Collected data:

==*==

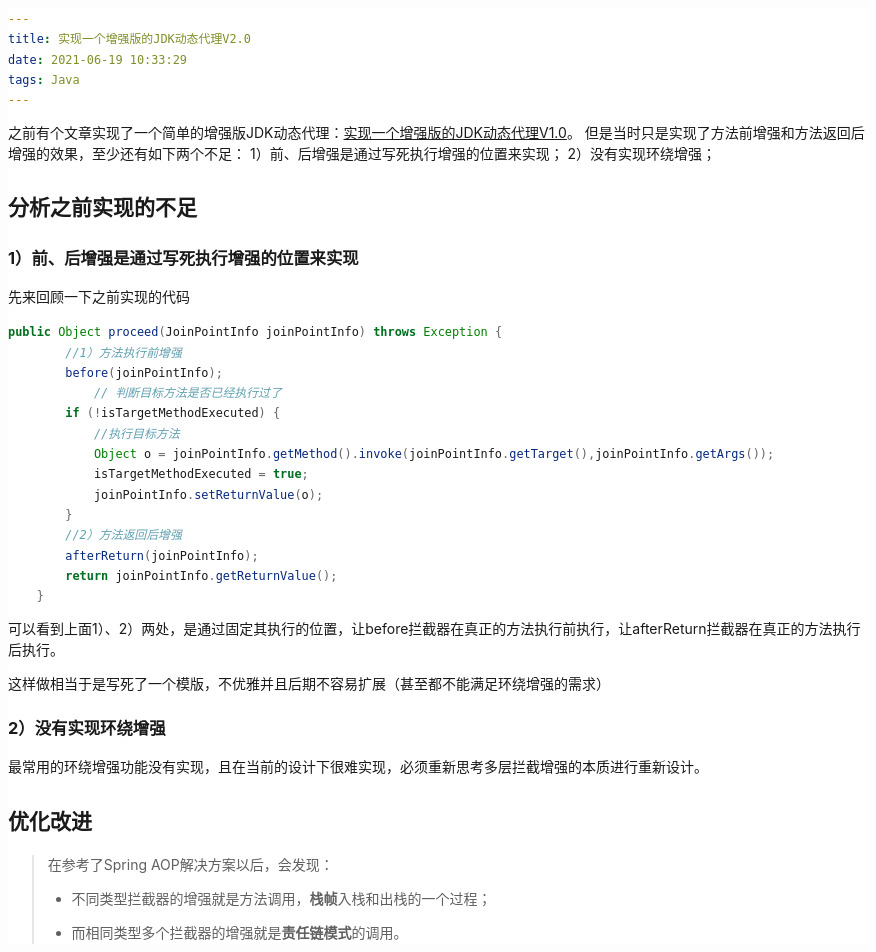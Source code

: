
 ```yaml
---
title: 实现一个增强版的JDK动态代理V2.0
date: 2021-06-19 10:33:29
tags: Java
---
```

之前有个文章实现了一个简单的增强版JDK动态代理：[实现一个增强版的JDK动态代理V1.0](https://blog.csdn.net/qq_18515155/article/details/117334651)。
但是当时只是实现了方法前增强和方法返回后增强的效果，至少还有如下两个不足：
1）前、后增强是通过写死执行增强的位置来实现；
2）没有实现环绕增强；

## 分析之前实现的不足

### 1）前、后增强是通过写死执行增强的位置来实现

先来回顾一下之前实现的代码

```java
public Object proceed(JoinPointInfo joinPointInfo) throws Exception {
      	//1）方法执行前增强
        before(joinPointInfo);
  			// 判断目标方法是否已经执行过了
        if (!isTargetMethodExecuted) {
          	//执行目标方法
            Object o = joinPointInfo.getMethod().invoke(joinPointInfo.getTarget(),joinPointInfo.getArgs());
            isTargetMethodExecuted = true;
            joinPointInfo.setReturnValue(o);
        }
      	//2）方法返回后增强
        afterReturn(joinPointInfo);
        return joinPointInfo.getReturnValue();
    }
```

可以看到上面1）、2）两处，是通过固定其执行的位置，让before拦截器在真正的方法执行前执行，让afterReturn拦截器在真正的方法执行后执行。

这样做相当于是写死了一个模版，不优雅并且后期不容易扩展（甚至都不能满足环绕增强的需求）

### 2）没有实现环绕增强

最常用的环绕增强功能没有实现，且在当前的设计下很难实现，必须重新思考多层拦截增强的本质进行重新设计。

## 优化改进

>  在参考了Spring AOP解决方案以后，会发现：
>
> - 不同类型拦截器的增强就是方法调用，**栈帧**入栈和出栈的一个过程；
>
> - 而相同类型多个拦截器的增强就是**责任链模式**的调用。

==*==

EXERCISE DETAILS: Copy, exactly and with nothing added, the lines from the one containing "2）没有实现环绕增强；" through the end of the records.

ANSWER TO THIS TASK:
2）没有实现环绕增强；

## 分析之前实现的不足

### 1）前、后增强是通过写死执行增强的位置来实现

先来回顾一下之前实现的代码

```java
public Object proceed(JoinPointInfo joinPointInfo) throws Exception {
      	//1）方法执行前增强
        before(joinPointInfo);
  			// 判断目标方法是否已经执行过了
        if (!isTargetMethodExecuted) {
          	//执行目标方法
            Object o = joinPointInfo.getMethod().invoke(joinPointInfo.getTarget(),joinPointInfo.getArgs());
            isTargetMethodExecuted = true;
            joinPointInfo.setReturnValue(o);
        }
      	//2）方法返回后增强
        afterReturn(joinPointInfo);
        return joinPointInfo.getReturnValue();
    }
```

可以看到上面1）、2）两处，是通过固定其执行的位置，让before拦截器在真正的方法执行前执行，让afterReturn拦截器在真正的方法执行后执行。

这样做相当于是写死了一个模版，不优雅并且后期不容易扩展（甚至都不能满足环绕增强的需求）

### 2）没有实现环绕增强

最常用的环绕增强功能没有实现，且在当前的设计下很难实现，必须重新思考多层拦截增强的本质进行重新设计。

## 优化改进

>  在参考了Spring AOP解决方案以后，会发现：
>
> - 不同类型拦截器的增强就是方法调用，**栈帧**入栈和出栈的一个过程；
>
> - 而相同类型多个拦截器的增强就是**责任链模式**的调用。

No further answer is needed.